> TASK DETAILS: When the string "rate" is part of a line below, that line should be copied.

> SUPPLIED DATA:
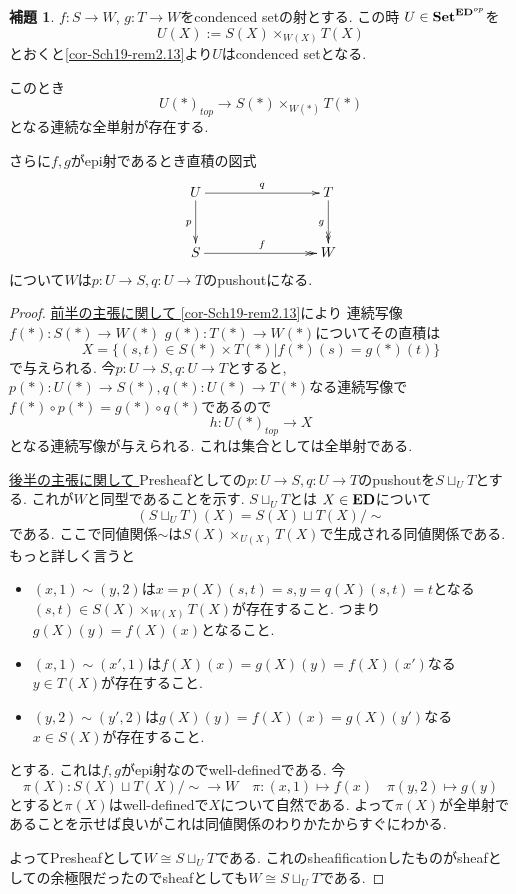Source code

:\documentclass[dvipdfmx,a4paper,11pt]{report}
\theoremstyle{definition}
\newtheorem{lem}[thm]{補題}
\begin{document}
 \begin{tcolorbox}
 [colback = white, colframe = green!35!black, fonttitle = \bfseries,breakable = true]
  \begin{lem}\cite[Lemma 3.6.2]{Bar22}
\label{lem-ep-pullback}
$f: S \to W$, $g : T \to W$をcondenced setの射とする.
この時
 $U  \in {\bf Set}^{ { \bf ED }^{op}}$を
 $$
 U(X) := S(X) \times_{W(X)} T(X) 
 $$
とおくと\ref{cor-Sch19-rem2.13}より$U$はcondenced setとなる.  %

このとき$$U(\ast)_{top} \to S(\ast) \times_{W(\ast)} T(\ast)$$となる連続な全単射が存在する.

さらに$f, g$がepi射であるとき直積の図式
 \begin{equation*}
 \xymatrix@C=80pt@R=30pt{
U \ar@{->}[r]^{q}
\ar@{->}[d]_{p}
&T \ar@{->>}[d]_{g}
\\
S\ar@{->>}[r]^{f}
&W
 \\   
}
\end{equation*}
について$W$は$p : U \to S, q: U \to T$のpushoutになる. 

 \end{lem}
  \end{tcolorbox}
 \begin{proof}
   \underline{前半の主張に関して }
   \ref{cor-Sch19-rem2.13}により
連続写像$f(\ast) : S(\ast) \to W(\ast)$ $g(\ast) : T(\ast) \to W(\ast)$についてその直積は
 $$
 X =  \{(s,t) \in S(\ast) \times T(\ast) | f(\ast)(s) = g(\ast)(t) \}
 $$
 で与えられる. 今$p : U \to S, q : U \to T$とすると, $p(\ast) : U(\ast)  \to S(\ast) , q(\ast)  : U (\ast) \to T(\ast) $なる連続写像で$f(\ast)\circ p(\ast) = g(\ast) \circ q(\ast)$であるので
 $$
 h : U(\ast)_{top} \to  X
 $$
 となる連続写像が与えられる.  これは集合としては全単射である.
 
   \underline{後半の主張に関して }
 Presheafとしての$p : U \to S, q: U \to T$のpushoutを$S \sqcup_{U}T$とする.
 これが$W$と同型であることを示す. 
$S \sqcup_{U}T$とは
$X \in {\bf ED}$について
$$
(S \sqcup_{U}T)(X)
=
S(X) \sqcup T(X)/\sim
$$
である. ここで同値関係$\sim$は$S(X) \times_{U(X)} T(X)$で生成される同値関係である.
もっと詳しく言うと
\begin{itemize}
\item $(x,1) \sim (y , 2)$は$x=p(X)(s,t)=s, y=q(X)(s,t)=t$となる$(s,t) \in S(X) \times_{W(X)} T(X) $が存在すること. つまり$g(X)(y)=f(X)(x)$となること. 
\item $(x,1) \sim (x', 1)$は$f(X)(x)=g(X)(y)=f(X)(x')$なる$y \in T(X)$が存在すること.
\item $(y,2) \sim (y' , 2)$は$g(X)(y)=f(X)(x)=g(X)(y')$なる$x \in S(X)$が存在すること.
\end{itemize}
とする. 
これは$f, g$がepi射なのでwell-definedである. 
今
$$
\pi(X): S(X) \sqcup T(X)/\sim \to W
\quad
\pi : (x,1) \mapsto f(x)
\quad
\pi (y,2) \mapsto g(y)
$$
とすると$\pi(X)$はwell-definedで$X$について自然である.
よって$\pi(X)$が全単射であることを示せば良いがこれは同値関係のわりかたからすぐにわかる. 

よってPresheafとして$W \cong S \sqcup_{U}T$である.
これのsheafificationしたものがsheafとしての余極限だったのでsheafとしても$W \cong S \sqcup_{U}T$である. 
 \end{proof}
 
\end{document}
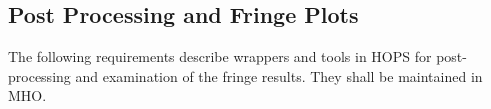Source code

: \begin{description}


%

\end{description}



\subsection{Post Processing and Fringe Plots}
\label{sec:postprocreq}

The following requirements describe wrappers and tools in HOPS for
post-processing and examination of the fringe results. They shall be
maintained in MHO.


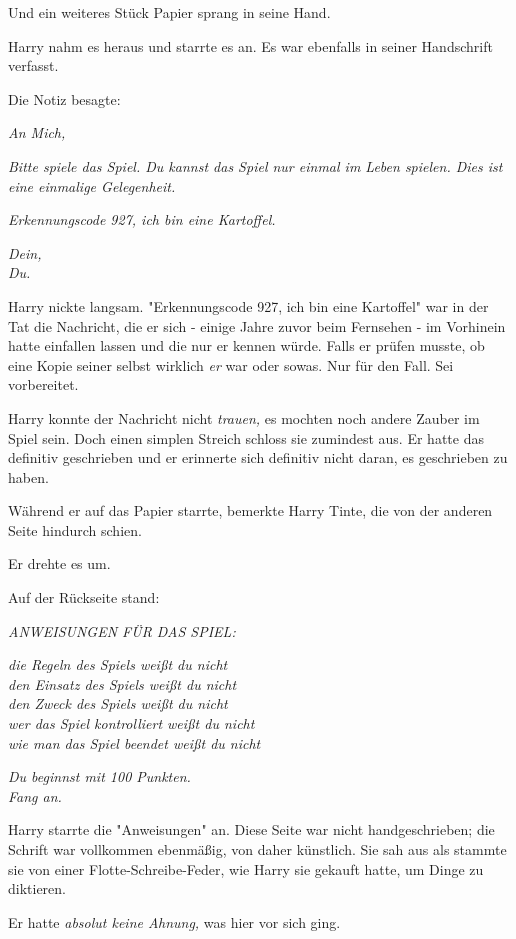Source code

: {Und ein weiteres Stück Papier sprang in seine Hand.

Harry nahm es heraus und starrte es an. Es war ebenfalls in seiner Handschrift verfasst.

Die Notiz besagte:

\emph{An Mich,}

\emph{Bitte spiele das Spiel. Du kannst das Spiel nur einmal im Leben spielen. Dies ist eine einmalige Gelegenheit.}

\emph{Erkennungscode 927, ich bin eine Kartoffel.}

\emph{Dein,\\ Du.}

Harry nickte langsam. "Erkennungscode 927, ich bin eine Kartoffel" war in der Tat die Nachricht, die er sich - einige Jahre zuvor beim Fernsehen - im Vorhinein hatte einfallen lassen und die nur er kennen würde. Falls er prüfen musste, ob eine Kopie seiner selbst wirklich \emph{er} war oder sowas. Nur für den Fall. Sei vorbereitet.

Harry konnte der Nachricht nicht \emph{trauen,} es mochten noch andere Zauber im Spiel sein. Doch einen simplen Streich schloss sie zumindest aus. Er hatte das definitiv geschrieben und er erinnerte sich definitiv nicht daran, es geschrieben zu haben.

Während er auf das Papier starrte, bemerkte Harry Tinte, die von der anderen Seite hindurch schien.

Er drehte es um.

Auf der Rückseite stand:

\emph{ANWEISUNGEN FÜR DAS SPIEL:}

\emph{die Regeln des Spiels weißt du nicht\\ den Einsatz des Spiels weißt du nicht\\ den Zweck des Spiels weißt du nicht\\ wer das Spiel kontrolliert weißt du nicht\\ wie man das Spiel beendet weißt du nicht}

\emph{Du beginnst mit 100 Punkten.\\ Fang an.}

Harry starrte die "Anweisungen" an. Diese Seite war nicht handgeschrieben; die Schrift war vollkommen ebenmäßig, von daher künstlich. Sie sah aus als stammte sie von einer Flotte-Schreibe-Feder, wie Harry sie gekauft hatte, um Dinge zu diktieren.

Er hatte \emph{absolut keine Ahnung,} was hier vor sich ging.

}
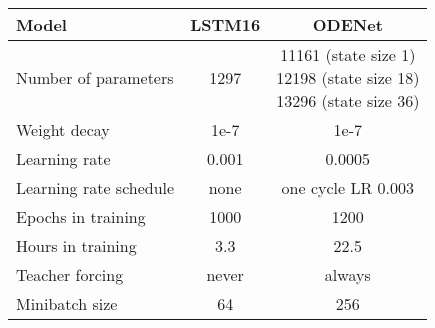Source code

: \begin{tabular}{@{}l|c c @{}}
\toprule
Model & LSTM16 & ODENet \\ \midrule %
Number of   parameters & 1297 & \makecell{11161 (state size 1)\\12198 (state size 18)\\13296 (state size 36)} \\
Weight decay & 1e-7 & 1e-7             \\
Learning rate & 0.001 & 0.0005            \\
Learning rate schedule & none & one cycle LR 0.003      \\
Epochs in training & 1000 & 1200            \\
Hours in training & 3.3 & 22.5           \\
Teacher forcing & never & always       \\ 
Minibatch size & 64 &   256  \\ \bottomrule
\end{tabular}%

> TASK RESULT:
Learning rate & 0.001 & 0.0005            \\
Learning rate schedule & none & one cycle LR 0.003      \\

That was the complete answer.